WORK TO BE COMPLETED » How many of the lines below hold the string "Furthermore"? Say only the number.

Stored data
● ● ● ● ●

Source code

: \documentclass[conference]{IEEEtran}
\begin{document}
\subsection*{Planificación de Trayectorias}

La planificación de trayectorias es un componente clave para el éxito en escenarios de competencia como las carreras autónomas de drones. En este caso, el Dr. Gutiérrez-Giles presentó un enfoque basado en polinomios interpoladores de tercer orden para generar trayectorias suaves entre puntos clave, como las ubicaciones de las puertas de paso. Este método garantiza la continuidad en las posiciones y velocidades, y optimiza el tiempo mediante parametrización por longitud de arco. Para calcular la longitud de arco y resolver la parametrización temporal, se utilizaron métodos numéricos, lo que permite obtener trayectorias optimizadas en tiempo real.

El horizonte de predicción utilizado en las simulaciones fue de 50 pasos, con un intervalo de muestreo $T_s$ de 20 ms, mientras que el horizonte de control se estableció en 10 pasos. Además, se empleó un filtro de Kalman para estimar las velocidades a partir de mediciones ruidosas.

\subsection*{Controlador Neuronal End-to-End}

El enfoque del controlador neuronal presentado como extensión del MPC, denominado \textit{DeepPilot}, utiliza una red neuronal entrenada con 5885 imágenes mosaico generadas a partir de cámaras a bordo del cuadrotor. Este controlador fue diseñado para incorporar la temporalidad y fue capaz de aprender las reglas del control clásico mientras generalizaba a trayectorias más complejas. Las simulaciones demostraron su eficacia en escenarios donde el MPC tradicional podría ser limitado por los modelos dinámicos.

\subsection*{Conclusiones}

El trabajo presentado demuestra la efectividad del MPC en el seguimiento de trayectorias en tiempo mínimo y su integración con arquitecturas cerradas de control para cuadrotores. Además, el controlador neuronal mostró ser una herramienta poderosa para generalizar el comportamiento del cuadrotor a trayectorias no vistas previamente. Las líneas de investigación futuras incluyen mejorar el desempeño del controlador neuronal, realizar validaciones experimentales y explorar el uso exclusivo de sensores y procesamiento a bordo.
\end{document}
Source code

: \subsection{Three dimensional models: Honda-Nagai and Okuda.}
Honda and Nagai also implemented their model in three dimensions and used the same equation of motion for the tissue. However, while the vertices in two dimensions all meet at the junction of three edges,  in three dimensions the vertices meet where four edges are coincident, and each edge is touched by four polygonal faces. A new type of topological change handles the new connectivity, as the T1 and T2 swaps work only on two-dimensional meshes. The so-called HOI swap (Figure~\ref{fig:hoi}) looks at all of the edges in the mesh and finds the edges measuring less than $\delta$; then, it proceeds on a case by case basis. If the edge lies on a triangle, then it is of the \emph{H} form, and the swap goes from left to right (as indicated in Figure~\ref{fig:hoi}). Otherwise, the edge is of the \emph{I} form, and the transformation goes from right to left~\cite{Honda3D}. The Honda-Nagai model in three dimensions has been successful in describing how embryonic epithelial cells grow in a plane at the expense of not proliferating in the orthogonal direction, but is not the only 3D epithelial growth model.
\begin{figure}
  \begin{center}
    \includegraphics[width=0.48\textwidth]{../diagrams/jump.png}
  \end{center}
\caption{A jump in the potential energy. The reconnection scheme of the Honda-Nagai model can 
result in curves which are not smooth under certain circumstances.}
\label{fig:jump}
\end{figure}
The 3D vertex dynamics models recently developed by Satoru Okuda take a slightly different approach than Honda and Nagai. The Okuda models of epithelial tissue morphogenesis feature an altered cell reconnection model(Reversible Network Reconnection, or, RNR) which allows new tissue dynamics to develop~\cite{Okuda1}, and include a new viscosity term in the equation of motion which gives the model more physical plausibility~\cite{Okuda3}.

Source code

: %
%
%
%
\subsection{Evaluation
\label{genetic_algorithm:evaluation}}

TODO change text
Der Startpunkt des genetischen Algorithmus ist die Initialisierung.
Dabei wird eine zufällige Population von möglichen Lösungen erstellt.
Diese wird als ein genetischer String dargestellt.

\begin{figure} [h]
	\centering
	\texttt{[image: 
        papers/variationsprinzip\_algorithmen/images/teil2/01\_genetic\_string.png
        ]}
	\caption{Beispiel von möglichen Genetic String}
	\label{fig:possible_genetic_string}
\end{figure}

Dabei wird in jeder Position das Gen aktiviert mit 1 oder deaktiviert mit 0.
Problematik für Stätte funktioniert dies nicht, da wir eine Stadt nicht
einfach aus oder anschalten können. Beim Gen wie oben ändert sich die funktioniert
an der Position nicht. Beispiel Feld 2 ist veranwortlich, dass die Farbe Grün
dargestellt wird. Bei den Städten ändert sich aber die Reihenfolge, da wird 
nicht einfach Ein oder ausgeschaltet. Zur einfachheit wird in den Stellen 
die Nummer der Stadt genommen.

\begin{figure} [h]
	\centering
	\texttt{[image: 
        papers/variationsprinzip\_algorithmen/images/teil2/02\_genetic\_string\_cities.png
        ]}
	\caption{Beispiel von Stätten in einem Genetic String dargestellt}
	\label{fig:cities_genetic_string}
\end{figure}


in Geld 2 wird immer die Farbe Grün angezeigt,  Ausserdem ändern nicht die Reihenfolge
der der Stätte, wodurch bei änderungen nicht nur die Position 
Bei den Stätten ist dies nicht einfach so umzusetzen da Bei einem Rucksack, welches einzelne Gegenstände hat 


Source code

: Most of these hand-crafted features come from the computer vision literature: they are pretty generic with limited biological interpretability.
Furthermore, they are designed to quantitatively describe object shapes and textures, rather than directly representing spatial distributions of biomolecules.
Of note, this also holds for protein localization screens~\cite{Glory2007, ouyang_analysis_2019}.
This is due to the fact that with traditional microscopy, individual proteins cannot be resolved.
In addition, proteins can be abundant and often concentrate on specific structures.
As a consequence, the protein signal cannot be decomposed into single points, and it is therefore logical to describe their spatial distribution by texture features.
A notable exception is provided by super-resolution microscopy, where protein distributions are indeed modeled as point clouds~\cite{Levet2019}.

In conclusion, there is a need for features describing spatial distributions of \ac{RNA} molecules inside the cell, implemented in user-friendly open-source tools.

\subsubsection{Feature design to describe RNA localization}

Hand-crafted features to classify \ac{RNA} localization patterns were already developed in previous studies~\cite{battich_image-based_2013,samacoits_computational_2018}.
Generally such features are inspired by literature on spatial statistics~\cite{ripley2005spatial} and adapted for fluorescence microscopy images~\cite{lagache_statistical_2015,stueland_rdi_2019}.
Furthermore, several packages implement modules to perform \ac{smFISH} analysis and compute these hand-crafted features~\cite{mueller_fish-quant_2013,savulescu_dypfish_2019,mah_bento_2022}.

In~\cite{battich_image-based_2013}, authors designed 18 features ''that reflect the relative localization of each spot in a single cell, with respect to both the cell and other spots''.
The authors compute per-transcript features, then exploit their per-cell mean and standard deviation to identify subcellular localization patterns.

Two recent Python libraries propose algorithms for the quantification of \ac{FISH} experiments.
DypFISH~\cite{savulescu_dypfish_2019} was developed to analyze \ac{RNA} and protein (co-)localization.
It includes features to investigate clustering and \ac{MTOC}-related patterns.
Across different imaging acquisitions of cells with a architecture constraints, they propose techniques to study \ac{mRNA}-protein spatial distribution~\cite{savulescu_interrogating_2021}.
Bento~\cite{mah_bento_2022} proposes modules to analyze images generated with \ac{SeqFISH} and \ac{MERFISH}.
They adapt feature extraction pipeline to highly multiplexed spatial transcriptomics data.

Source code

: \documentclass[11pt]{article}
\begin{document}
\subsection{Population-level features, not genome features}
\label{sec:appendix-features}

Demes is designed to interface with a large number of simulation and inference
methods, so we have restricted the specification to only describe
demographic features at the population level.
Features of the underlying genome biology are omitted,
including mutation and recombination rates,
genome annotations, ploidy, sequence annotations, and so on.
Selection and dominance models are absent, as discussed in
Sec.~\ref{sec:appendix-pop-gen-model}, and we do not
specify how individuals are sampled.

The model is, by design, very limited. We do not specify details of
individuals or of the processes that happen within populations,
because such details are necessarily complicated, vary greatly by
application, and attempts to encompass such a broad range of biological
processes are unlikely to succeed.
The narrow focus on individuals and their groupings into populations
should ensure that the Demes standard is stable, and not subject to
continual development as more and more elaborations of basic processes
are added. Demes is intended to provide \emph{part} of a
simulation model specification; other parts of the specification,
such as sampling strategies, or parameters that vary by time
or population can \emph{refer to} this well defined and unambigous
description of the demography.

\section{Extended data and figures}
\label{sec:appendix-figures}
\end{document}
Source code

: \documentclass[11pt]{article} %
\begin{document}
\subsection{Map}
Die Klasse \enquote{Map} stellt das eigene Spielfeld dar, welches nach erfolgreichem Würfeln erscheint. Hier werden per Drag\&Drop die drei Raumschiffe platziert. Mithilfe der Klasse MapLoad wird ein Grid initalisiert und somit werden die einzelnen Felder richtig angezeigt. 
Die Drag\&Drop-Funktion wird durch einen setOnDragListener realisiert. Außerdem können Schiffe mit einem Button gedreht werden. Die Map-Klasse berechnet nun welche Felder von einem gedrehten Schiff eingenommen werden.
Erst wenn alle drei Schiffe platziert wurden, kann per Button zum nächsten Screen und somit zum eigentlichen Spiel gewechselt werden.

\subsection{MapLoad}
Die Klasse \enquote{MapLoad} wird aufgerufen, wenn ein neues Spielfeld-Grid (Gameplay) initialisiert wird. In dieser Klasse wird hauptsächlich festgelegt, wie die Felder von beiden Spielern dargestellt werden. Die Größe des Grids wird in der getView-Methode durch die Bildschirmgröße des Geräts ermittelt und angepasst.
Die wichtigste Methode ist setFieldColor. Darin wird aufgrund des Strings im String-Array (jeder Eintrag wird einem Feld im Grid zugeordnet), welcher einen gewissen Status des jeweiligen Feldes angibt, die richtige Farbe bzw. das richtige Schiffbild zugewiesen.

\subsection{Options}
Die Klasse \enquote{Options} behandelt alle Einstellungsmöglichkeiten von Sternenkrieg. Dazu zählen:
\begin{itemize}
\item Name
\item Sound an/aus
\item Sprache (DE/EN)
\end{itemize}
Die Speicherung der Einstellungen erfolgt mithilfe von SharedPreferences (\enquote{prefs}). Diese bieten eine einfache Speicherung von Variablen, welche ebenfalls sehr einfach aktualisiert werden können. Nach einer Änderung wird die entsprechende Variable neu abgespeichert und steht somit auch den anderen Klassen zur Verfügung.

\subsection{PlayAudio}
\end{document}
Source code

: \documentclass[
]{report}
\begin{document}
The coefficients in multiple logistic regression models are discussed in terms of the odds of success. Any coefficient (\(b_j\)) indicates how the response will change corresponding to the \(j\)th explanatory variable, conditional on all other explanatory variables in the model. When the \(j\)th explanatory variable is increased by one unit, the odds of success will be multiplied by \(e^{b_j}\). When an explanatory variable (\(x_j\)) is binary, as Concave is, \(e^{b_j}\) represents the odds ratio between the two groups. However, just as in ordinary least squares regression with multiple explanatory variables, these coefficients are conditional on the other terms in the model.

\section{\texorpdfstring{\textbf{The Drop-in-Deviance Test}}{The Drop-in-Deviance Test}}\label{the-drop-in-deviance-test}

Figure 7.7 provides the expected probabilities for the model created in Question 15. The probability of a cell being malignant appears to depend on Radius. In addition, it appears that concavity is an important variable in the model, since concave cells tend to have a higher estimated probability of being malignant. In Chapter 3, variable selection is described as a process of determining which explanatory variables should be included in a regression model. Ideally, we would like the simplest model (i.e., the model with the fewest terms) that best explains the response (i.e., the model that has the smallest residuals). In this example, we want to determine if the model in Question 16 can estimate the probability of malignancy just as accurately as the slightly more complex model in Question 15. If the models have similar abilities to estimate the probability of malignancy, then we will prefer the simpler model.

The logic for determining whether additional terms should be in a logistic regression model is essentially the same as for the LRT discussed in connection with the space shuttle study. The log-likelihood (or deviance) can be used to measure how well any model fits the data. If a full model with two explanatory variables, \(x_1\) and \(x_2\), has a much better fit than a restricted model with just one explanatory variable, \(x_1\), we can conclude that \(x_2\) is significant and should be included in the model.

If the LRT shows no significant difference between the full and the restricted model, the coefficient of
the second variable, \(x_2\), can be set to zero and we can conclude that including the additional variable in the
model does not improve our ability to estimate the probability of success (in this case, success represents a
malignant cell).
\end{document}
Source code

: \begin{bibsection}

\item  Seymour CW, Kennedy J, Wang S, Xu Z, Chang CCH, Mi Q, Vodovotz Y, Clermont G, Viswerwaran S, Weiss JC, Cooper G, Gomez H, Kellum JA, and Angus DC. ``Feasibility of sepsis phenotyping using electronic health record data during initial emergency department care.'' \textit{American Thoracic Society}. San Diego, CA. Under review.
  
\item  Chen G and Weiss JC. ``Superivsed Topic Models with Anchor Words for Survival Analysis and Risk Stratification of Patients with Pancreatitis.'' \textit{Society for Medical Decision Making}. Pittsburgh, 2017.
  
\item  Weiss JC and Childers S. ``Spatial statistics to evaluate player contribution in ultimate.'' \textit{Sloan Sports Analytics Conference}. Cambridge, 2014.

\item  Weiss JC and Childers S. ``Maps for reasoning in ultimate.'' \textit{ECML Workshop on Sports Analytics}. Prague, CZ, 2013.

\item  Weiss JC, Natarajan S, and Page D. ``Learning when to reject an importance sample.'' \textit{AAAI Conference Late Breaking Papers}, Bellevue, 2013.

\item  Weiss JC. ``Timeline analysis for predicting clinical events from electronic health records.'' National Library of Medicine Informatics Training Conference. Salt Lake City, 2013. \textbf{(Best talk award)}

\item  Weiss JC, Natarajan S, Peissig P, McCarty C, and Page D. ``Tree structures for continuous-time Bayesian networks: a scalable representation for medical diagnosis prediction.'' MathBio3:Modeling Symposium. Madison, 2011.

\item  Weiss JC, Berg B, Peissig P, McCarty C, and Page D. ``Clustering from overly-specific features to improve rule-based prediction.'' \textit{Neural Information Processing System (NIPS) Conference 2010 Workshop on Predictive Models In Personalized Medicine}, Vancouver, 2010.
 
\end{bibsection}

● ● ● ● ●

ANSWER FOR THIS EXERCISE » 2